We're in London because this year the host university is Goldsmiths, which is in New Cross. When you step off the train, though, it could be anywhere in inner London. My wife lived in Ladbroke Grove for several years and it looks the same there as it does here. So do Islington, Tottenham, Newham, Hoxton, Mile End ... They're all Victorian streets with old family houses split into flats, bolt-on shop fronts, occasional new high-rises, and a perpetual air of seediness. The other two universities that are part of IGGI, Essex and York, are provincial but have pretty towns. Goldsmiths is not provincial and inner London (outside of the West End) isn't pretty. It's hard to tell why millions of people flock to the greatest city in the world given what most of it looks like. Further out in the suburbs it gets more salubrious, but here it's tatty and run-down.
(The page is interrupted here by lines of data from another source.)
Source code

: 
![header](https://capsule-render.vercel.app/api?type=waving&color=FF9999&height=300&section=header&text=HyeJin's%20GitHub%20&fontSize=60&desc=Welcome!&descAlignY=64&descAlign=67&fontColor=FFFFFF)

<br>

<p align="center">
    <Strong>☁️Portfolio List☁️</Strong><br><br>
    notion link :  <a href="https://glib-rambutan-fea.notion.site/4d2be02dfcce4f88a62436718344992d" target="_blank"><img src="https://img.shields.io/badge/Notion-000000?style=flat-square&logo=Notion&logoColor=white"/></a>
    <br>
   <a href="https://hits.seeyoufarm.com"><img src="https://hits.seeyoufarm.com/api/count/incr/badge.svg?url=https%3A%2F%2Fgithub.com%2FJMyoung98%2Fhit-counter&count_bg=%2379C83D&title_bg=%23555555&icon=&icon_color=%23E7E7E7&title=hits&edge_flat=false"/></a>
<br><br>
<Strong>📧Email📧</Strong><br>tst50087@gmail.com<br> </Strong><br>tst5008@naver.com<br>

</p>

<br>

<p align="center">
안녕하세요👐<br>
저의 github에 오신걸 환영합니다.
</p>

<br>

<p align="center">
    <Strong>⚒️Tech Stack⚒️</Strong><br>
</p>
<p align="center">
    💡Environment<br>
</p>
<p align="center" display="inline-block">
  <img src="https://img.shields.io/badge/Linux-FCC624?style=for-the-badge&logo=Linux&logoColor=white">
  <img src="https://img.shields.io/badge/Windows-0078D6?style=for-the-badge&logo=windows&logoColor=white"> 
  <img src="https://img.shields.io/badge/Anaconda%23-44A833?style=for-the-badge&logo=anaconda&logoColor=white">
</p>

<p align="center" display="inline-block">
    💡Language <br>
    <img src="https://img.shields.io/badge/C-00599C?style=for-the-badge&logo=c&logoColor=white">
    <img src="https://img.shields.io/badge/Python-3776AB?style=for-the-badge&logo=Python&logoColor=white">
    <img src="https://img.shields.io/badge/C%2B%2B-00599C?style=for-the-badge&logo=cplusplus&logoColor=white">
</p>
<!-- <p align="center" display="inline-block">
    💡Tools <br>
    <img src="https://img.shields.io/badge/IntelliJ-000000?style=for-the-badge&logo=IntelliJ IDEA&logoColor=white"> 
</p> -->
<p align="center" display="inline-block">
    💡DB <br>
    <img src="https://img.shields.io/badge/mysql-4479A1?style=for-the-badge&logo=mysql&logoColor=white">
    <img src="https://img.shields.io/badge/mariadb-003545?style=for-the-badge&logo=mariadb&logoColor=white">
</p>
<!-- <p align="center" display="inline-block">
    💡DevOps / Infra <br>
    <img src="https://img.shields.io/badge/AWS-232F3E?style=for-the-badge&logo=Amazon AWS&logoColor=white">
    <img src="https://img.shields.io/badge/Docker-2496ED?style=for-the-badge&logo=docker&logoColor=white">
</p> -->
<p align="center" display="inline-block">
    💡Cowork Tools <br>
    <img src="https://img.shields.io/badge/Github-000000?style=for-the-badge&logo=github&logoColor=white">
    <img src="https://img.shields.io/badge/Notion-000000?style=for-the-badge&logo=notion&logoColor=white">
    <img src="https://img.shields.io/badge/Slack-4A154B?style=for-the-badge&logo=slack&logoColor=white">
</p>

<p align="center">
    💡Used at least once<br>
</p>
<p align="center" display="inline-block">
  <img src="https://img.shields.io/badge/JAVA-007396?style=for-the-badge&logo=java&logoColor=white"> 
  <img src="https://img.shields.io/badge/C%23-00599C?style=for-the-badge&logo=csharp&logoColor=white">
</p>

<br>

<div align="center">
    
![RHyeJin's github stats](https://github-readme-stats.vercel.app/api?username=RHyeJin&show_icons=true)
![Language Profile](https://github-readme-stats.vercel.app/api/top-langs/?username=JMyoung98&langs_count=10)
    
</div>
Some random things I saw yesterday:
Very few overweight people. It's not that everyone is skin and bone, they just aren't overweight.
A woman in an evening dress with a tripod camera taking photographs of herself posing like a fashion model in front of buildings. I guess she was a Goldsmiths student. The driver of a passing refuse collection lorry gave her a wolf whistle. I haven't heard anyone give a wolf whistle in 20 years.
Police and ambulance vehicles zooming past with their flashing blue lights on every 10 minutes.
A woman in her late 30s dressed as if she were in her teens, centimetre-long artificial eyelashes, in floods of tears. She had black knees as if she'd been kneeling in soot. I was wondering if I should have asked if she needed help, but she seemed to be under the effects of illegal substances so I didn't.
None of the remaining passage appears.